• **EXERCISE DIRECTIONS**: Check every line of the entries for the string "descriptions" and return the ones that contain it.
-------- PROVIDED RECORDS --------
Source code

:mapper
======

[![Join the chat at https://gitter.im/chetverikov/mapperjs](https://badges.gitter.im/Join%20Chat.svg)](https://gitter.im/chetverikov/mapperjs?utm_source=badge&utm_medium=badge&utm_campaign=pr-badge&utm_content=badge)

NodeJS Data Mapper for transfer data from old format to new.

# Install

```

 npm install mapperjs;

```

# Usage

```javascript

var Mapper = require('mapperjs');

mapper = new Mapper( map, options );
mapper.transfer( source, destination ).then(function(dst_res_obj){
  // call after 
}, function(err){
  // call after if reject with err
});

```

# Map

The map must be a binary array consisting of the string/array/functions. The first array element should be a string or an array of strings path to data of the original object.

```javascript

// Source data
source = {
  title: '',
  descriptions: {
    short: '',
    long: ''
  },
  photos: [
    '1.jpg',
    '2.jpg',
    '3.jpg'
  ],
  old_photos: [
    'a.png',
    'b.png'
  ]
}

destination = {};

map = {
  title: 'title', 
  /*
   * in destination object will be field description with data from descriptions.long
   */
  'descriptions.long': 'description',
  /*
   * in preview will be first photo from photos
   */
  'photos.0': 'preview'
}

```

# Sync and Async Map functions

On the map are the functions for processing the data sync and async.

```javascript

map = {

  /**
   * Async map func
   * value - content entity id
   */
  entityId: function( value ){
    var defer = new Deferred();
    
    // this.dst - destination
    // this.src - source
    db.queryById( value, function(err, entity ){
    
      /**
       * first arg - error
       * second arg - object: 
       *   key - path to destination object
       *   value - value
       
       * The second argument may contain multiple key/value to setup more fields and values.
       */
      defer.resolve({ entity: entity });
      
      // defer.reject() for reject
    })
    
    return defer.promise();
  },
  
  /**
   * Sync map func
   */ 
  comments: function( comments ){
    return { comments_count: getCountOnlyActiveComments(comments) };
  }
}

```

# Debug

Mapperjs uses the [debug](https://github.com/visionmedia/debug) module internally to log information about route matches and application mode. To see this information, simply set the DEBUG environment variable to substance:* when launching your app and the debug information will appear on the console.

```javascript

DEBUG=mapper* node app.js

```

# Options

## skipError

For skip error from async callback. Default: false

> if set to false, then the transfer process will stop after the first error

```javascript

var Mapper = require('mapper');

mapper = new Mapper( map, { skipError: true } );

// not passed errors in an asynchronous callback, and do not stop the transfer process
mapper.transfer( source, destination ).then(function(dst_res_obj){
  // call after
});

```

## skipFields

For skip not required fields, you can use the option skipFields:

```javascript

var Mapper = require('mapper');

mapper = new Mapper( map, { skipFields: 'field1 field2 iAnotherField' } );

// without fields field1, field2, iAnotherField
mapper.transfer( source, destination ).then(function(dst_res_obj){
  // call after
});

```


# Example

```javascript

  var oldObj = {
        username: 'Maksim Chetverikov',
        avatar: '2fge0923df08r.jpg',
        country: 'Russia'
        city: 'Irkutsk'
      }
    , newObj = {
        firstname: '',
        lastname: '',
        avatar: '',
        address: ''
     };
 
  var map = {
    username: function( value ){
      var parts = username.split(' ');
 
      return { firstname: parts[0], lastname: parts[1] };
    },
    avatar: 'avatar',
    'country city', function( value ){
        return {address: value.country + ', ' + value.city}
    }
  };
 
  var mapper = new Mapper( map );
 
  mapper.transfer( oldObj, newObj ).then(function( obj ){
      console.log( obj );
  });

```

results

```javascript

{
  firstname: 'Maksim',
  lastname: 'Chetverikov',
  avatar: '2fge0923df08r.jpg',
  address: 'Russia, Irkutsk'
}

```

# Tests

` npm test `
--------
• **COMPLETED EXERCISE**:
  descriptions: {
   * in destination object will be field description with data from descriptions.long
  'descriptions.long': 'description',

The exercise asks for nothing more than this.